59 Contracts for sale etc. of land to be in writing

No action may be brought upon any contract for the sale or other disposition of land or any interest in land unless the contract upon which such action is brought, or some memorandum or note of the contract, is in writing, and signed by the party to be charged, or by some person by the party lawfully authorised.”

  1. [32]
    “Disposition” is defined in Schedule 4 (Dictionary) to the Act as including “a conveyance, vesting instrument, declaration of trust, disclaimer, release and every other assurance of property by an instrument except a will…”[26]
  2. [33]
    Section 11 of the Act provides:

11Instruments required to be in writing

  1. (1)
    Subject to this Act with respect to the creation of interests in land by parol—
  1. (a)
    no interest in land can be created or disposed of except by writing signed by the person creating or conveying the same, or by the person’s agent lawfully authorised in writing, or by will, or by operation of law; and
  1. (b)
    a declaration of trust respecting any land must be manifested and proved by some writing signed by some person who is able to declare such trust or by the person’s will; and
  1. (c)
    a disposition of an equitable interest or trust subsisting at the time of the disposition, must be manifested and proved by some writing signed by the person disposing of the same, or by the person’s agent lawfully authorised in writing, or by will.”
  1. [34]
    There is no written memorandum or contract in evidence which would satisfy the requirements of ss. 11 or 59 of the Act. The Purported Trust Document does not satisfy the requirements of ss. 11 and 59 because it does not identify either the trustee (as the trustee was apparently to be appointed at some subsequent time)[27] or the Property (as the property was to be identified in some later minutes or addendum).  The Purported Trust Document is not a declaration of trust over the Property because the settlor of the trust was apparently a person other than Mr Dunell. The settlor is not named, but appears to be a person other than Mr Dunell, who resided at a different address.[28]

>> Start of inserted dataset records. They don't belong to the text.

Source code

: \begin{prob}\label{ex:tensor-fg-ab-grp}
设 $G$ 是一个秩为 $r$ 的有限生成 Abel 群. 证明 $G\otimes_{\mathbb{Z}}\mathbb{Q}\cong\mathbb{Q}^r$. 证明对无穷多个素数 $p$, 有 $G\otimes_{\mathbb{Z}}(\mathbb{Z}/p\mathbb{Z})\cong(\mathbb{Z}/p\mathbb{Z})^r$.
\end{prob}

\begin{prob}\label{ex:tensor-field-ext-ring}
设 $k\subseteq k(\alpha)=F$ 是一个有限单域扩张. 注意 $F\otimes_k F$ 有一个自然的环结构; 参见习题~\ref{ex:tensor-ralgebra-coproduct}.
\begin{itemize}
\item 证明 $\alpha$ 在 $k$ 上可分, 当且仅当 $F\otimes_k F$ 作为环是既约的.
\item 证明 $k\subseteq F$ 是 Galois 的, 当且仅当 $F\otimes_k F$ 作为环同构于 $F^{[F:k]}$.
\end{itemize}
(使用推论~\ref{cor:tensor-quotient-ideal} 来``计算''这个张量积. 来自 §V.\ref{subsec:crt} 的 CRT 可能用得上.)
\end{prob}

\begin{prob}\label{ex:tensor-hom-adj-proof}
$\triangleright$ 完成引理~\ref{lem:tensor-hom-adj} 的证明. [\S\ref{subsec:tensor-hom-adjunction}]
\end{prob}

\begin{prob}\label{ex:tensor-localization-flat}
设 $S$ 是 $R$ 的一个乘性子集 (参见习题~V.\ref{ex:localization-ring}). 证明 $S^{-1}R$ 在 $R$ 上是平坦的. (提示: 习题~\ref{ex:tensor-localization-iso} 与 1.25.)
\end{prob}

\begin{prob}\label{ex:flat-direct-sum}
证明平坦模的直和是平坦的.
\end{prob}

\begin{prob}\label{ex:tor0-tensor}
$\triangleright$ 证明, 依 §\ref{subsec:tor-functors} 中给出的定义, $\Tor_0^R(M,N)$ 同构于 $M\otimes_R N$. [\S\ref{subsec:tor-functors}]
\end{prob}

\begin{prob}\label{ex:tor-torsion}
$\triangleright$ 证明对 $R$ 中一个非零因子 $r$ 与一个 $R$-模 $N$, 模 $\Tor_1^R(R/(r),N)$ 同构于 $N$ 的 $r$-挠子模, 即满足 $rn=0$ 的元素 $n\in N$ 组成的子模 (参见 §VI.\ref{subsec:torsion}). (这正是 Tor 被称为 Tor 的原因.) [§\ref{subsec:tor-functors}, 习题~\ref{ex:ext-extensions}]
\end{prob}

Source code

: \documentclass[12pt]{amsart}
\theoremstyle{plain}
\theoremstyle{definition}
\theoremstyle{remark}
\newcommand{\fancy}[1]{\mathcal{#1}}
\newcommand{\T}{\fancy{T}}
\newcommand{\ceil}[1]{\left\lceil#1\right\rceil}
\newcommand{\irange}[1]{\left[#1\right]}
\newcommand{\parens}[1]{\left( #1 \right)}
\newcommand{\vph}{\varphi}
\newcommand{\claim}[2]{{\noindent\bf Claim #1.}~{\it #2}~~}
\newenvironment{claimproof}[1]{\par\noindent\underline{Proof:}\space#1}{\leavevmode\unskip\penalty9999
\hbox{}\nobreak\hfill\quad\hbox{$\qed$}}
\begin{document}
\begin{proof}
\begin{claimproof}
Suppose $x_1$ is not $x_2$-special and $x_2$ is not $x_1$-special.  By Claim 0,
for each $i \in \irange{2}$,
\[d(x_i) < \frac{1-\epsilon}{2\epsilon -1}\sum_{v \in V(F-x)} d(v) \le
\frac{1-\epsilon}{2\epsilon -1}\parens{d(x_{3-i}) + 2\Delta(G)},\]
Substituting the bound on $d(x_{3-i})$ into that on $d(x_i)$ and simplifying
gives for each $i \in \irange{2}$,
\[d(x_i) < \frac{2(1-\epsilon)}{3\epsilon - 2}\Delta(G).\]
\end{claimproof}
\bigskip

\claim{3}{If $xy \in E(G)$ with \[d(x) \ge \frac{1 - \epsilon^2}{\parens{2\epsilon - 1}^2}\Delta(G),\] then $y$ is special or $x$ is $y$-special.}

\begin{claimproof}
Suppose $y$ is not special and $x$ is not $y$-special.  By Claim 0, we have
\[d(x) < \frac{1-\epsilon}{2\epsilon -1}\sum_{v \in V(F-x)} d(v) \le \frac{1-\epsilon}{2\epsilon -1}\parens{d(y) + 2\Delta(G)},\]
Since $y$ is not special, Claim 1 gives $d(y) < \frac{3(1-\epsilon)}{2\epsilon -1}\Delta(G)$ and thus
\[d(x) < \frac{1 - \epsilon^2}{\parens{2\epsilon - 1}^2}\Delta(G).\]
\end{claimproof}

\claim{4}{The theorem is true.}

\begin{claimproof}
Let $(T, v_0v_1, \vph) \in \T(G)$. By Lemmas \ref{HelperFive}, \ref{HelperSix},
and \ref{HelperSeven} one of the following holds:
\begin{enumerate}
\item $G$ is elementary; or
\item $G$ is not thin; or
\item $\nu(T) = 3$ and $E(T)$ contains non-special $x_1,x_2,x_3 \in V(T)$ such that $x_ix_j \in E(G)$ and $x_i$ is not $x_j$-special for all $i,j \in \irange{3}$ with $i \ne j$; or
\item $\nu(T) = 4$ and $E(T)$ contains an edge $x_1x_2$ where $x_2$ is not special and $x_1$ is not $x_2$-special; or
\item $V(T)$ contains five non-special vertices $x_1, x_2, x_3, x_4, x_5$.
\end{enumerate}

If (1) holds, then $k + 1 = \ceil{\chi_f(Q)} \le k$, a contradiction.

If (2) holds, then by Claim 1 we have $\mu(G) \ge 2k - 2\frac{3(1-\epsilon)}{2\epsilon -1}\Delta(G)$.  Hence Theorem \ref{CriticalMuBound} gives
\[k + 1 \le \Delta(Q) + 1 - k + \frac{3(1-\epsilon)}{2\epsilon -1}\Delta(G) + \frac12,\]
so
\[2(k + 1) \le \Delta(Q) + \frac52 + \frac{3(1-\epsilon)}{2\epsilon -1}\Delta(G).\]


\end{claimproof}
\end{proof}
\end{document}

An alleged security interest over the property

  1. [35]
    It is alleged that “the transfer was then recorded in [the Security Agreement] …”[29]  For the reasons I have already provided, the Security Document did not “transfer” or otherwise create a security interest over the Property in favour of the first respondent.

An alleged constructive trust

  1. [36]
    It is alleged that Mr and Mrs Dunell “have always shared the financial responsibilities in their marriage” as to approximately 70% by Mr Dunell and 30% by Mrs Dunell.[30] The Trustee submitted that, although not pleaded as such, this allegation was potentially made in support of a constructive trust. I will deal with the allegation on that basis. 
  2. [37]
    In Muschinski v Dodds,[31] Deane J considered the operation of a principle where the collapse of a joint relationship or endeavour might give rise to an entitlement to a proportionate repayment of a capital contribution. His Honour relevantly said:[32]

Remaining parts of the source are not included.